Data records:

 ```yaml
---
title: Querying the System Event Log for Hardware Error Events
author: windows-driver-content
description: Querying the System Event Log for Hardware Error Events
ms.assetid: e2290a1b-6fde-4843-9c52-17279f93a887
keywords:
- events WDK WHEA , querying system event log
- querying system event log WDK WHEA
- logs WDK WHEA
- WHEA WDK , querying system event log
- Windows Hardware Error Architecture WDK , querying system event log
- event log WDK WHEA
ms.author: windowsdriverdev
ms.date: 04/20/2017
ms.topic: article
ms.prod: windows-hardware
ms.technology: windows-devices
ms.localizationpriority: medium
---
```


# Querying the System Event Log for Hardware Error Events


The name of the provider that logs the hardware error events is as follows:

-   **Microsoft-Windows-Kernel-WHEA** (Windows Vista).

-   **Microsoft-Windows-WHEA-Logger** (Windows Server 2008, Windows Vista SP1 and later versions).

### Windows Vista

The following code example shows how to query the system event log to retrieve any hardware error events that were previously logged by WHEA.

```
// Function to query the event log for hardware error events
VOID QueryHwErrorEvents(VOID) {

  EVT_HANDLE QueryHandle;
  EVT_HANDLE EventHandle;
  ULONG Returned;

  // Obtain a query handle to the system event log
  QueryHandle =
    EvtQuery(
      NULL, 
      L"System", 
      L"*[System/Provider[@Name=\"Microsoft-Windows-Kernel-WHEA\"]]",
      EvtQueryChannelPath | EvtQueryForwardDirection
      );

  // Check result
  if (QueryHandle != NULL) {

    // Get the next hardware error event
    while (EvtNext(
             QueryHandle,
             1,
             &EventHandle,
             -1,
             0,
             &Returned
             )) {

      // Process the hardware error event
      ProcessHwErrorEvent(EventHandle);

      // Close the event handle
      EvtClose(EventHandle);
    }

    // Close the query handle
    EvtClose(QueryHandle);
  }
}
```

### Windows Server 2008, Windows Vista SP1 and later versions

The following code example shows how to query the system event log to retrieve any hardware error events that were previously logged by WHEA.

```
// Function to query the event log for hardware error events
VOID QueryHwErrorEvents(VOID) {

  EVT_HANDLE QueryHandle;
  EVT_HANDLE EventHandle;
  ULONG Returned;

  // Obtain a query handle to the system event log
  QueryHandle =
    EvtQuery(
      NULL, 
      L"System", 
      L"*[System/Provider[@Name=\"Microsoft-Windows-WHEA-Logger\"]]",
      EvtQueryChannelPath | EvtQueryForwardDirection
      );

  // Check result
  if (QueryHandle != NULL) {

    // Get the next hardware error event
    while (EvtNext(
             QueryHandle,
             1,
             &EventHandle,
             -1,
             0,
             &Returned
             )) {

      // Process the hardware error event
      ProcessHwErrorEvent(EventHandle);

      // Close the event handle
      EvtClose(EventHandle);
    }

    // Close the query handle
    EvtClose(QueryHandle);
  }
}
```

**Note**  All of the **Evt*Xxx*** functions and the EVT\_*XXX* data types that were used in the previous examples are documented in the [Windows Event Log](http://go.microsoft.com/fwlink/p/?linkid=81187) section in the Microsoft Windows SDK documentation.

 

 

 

TASK TO CARRY OUT: Your task is to copy each line of the entries that includes the word "Microsoft".

PROBLEM SOLUTION:
-   **Microsoft-Windows-Kernel-WHEA** (Windows Vista).
-   **Microsoft-Windows-WHEA-Logger** (Windows Server 2008, Windows Vista SP1 and later versions).
      L"*[System/Provider[@Name=\"Microsoft-Windows-Kernel-WHEA\"]]",
      L"*[System/Provider[@Name=\"Microsoft-Windows-WHEA-Logger\"]]",
**Note**  All of the **Evt*Xxx*** functions and the EVT\_*XXX* data types that were used in the previous examples are documented in the [Windows Event Log](http://go.microsoft.com/fwlink/p/?linkid=81187) section in the Microsoft Windows SDK documentation.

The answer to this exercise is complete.